昨年、秋のホームコンサートを開かれたお客様に 『 こんな風な場所に ピアノをもう1台置いてみたのですが〜 』と 広いお庭に建てられている 薪ストーブ用の 薪小屋にある 【 シュベスター 】 を見せて頂きました。
今年になって 未だ暖かくならないうちに 『 野外ホームコンサートを開こうと思いますので シュベスターの調律をお願いします 』と お電話を頂きました。  

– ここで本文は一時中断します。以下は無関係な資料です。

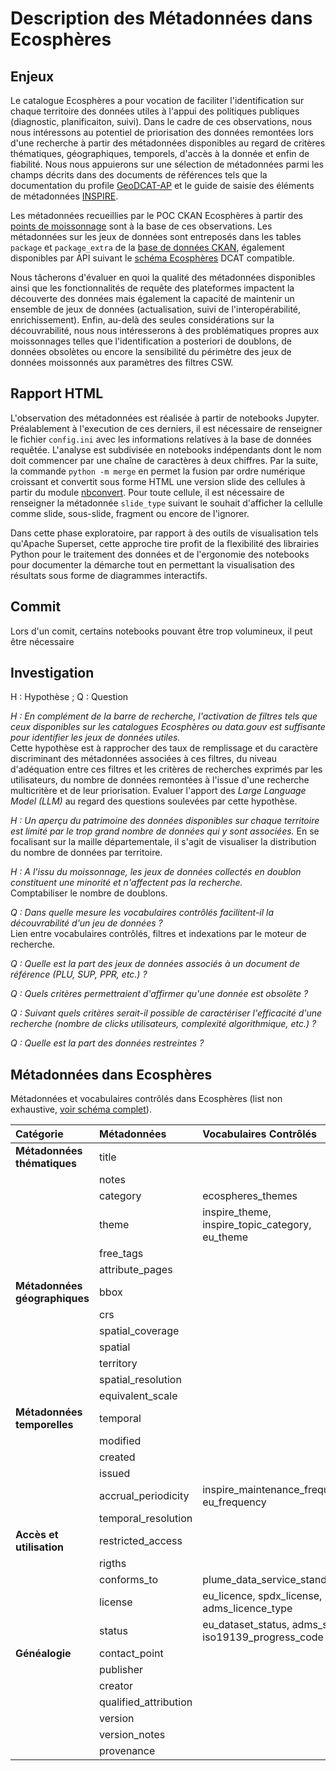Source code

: # Description des Métadonnées dans Ecosphères

## Enjeux

Le catalogue Ecosphères a pour vocation de faciliter l'identification sur chaque territoire des données utiles à l'appui des politiques publiques (diagnostic, planificaiton, suivi). Dans le cadre de ces observations, nous nous intéressons au potentiel de priorisation des données remontées lors d'une recherche à partir des métadonnées disponibles au regard de critères thématiques, géographiques, temporels, d'accès à la donnée et enfin de fiabilité. Nous nous appuierons sur une sélection de métadonnées parmi les champs décrits dans des documents de références tels que la documentation du profile [GeoDCAT-AP](https://semiceu.github.io/GeoDCAT-AP/releases/) et le guide de saisie des éléments de métadonnées [INSPIRE](https://semiceu.github.io/GeoDCAT-AP/releases/).

Les métadonnées recueillies par le POC CKAN Ecosphères à partir des [points de moissonnage](https://github.com/ecolabdata/guichetdonnees-public/blob/main/moissonnages.json) sont à la base de ces observations. Les métadonnées sur les jeux de données sont entreposés dans les tables `package` et `package_extra` de la [base de données CKAN](https://boykoc.github.io/ckan/2019/10/21/ckan-283-database-diagram.html), également disponibles par API suivant le [schéma Ecosphères](https://github.com/ecolabdata/ckanext-ecospheres/blob/main/ckanext/ecospheres/scheming/ecospheres_dataset_schema.yaml) DCAT compatible.

Nous tâcherons d'évaluer en quoi la qualité des métadonnées disponibles ainsi que les fonctionnalités de requête des plateformes impactent la découverte des données mais également la capacité de maintenir un ensemble de jeux de données (actualisation, suivi de l'interopérabilité, enrichissement). Enfin, au-delà des seules considérations sur la découvrabilité, nous nous intéresserons à des problématiques propres aux moissonnages telles que l'identification a posteriori de doublons, de données obsolètes ou encore la sensibilité du périmètre des jeux de données moissonnés aux paramètres des filtres CSW.

## Rapport HTML

L'observation des métadonnées est réalisée à partir de notebooks Jupyter. Préalablement à l'execution de ces derniers, il est nécessaire de renseigner le fichier `config.ini` avec les informations relatives à la base de données requêtée. L'analyse est subdivisée en notebooks indépendants dont le nom doit commencer par une chaîne de caractères à deux chiffres. Par la suite, la commande `python -m merge` en permet la fusion par ordre numérique croissant et convertit sous forme HTML une version slide des cellules à partir du module [nbconvert](https://nbconvert.readthedocs.io/en/latest/). Pour toute cellule, il est nécessaire de renseigner la métadonnée `slide_type` suivant le souhait d'afficher la cellulle comme slide, sous-slide, fragment ou encore de l'ignorer.

Dans cette phase exploratoire, par rapport à des outils de visualisation tels qu'Apache Superset, cette approche tire profit de la flexibilité des librairies Python pour le traitement des données et de l'ergonomie des notebooks pour documenter la démarche tout en permettant la visualisation des résultats sous forme de diagrammes interactifs.

## Commit

Lors d'un comit, certains notebooks pouvant être trop volumineux, il peut être nécessaire 

## Investigation

H : Hypothèse ; Q : Question

*H : En complément de la barre de recherche, l'activation de filtres tels que ceux disponibles sur les catalogues Ecosphères ou data.gouv est suffisante pour identifier les jeux de données utiles.*  
Cette hypothèse est à rapprocher des taux de remplissage et du caractère discriminant des métadonnées associées à ces filtres, du niveau d'adéquation entre ces filtres et les critères de recherches exprimés par les utilisateurs, du nombre de données remontées à l'issue d'une recherche multicritère et de leur priorisation. Evaluer l'apport des *Large Language Model (LLM)* au regard des questions soulevées par cette hypothèse.

*H : Un aperçu du patrimoine des données disponibles sur chaque territoire est limité par le trop grand nombre de données qui y sont associées.*
En se focalisant sur la maille départementale, il s'agit de visualiser la distribution du nombre de données par territoire.

*H : A l'issu du moissonnage, les jeux de données collectés en doublon constituent une minorité et n'affectent pas la recherche.*  
Comptabiliser le nombre de doublons.

*Q : Dans quelle mesure les vocabulaires contrôlés facilitent-il la découvrabilité d'un jeu de données ?*  
Lien entre vocabulaires contrôlés, filtres et indexations par le moteur de recherche.

*Q : Quelle est la part des jeux de données associés à un document de référence (PLU, SUP, PPR, etc.) ?*

*Q : Quels critères permettraient d'affirmer qu'une donnée est obsolète ?*  

*Q : Suivant quels critères serait-il possible de caractériser l'efficacité d'une recherche (nombre de clicks utilisateurs, complexité algorithmique, etc.) ?*

*Q : Quelle est la part des données restreintes ?*

## Métadonnées dans Ecosphères

Métadonnées et vocabulaires contrôlés dans Ecosphères (list non exhaustive, [voir schéma complet](https://github.com/ecolabdata/ckanext-ecospheres/blob/main/ckanext/ecospheres/scheming/ecospheres_dataset_schema.yaml)).

|Catégorie            |Métadonnées   | Vocabulaires Contrôlés |
|:--                 |:--          |:--                     |
|**Métadonnées thématiques** | title | |
|                     | notes | |
|                     | category | ecospheres_themes |
|                     | theme | inspire_theme, inspire_topic_category, eu_theme |
|                     | free_tags | |
|                     | attribute_pages | |
|**Métadonnées géographiques**| bbox | |
|                       | crs | |
|                       | spatial_coverage | |
|                       | spatial | |
|                       | territory | |
|                       | spatial_resolution | |
|                       | equivalent_scale | |
|**Métadonnées temporelles**| temporal | |
|                     | modified | |
|                     | created | |
|                     | issued | |
|                     | accrual_periodicity | inspire_maintenance_frequency, eu_frequency |
|                     | temporal_resolution ||
|**Accès et utilisation**| restricted_access | |
|                     | rigths | |
|                     | conforms_to | plume_data_service_standard |
|                     | license | eu_licence, spdx_license, adms_licence_type |
|                     | status | eu_dataset_status, adms_status, iso19139_progress_code |
|**Généalogie**| contact_point | |
|                     | publisher | |
|                     | creator | |
|                     | qualified_attribution |  |
|                     | version |  |
|                     | version_notes |  |
|                     | provenance |  |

実に寒い冬でしたので 暖かくなるのをずっと待って ピアノの様子を見に伺いました。 小動物が、ピアノの中に入り込んで 部品を傷めてしまって居たり 寒さの為に ミュージックワイヤーが収縮してしまい 断線してしまっている等の修理を必要とすることも 頭の中に入れながら 点検していくと 大きな修理を必要とする様子も無くて 安心しました。 しかしながら様々な条件が重なって ピアノの置かれている環境が大きく変わっていたので 音の高さを含めて 曲を弾く事には困難な状態の狂い方をしていましたので 《 下律 》と言う 制度の高い調律をする前の 大きな狂いを早く安定させるための いわゆる、下書きの様な作業調律を 経験的に 大げさに数回繰り返して 本番の日には、美しく響くように 独特の調理をしました。 下律の作業も 狂うことを計算して行ってはいますが、思っていたよりも 落ち着きの良いコンディションのピアノでしたので 1週間ほど後の本番前にどの程度まで 変化をするのか? 様子を見る事にしました。

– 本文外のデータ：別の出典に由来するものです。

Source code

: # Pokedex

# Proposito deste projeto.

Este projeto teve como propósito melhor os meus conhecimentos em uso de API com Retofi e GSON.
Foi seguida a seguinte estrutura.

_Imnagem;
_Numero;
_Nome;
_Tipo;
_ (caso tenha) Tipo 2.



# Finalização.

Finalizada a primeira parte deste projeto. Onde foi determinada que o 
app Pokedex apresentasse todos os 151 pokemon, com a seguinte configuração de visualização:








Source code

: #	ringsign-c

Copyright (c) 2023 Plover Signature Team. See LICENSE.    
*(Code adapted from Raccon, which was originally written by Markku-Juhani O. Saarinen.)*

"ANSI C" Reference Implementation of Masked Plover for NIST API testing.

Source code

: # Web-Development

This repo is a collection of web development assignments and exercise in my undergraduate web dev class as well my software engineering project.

ホームコンサートの前日に伺って 先ず、どのくらいの変化が起きているのか?を確かめるために弾いてみますと 予想していたほどの大きな狂いは無くて 直ぐに 内部の点検を済度しながら 掃除をして 鍵盤を弾いた時から音が鳴るまでの一連の動きが、スムーズに動くように 沢山ある支点の動きをチェックして 調整をしたり 錆を落とす作業を進めました。  そして 昨年秋に 演奏に来られた ピアニストの矢崎さんと ヴァイオリニストの松田さんがいらっしゃると伺ったので お二人の事をイメージしながら 調律をして 音のバラつきや 発音をよくするための 整音(ヴォイシング)をしました。

暖房器具のストーブの薪ですが、未だ寒い頃から 春の野外コンサートに向けて 都会では考えられない様な 素敵なディスプレイとなる様に 小屋の中へと積み上げられて 更には 季節の花や 野ブドウのみずみずしい蔓が、飾られ 急に暖かくなったことで木々の葉が、薪小屋を覆う様に広がって 森の中のホールへと 姿を変えました。 


山桜の花も満開になって ベートーベンのスプリング・ソナタから 花弁が雪の様に舞い散る中で コンサートは始まりました。  オーケストラや 歌曲として書かれた曲も ヴァイオリンとピアノのデュオ曲として編曲された 普段はあまり聴くことが出来ない 素敵な曲が続きました。

デュオ・コンサートの曲を選曲してこられていましたが、『 ピアノのソロの曲を弾きたいと思います 』と ショパンの名曲も ご披露くださいました。
長い間、冬眠をしていたピアノなので どこまで言う事を聞いてくれるのか? 不安はありましたが、 調律の様々な作業を続けながら 自分でも弾いて確認をして もうちょっと!と思う一手間を少しずつ積み上げた事で pp(ピアニッシモ)も ちょっとドキドキしながら 「そこまで pp を出してくれるなんて!」と 弾き込み作業の少ない完璧な状態ではないながらも シュベスターのその時の最高の響きを お二人によって 引き出して頂きました。

日頃は ひっそりと薪小屋の中で 眠っている シュベスター ですが、演奏家の方々と共に輝いて コンサートに集われた皆さんの前で デビューすることが出来ました。

コンサートの後には、皆さんとご一緒させて頂いて バーベキューをご馳走になりました。  皆さま、有難うございました。
眠りについていたピアノが、たくさんの人の前で奏でられて 再び響きだしてくれることは とても嬉しい事です。
素敵な仕事に携わらせて頂けましたことに 感謝しています。 有難うございました。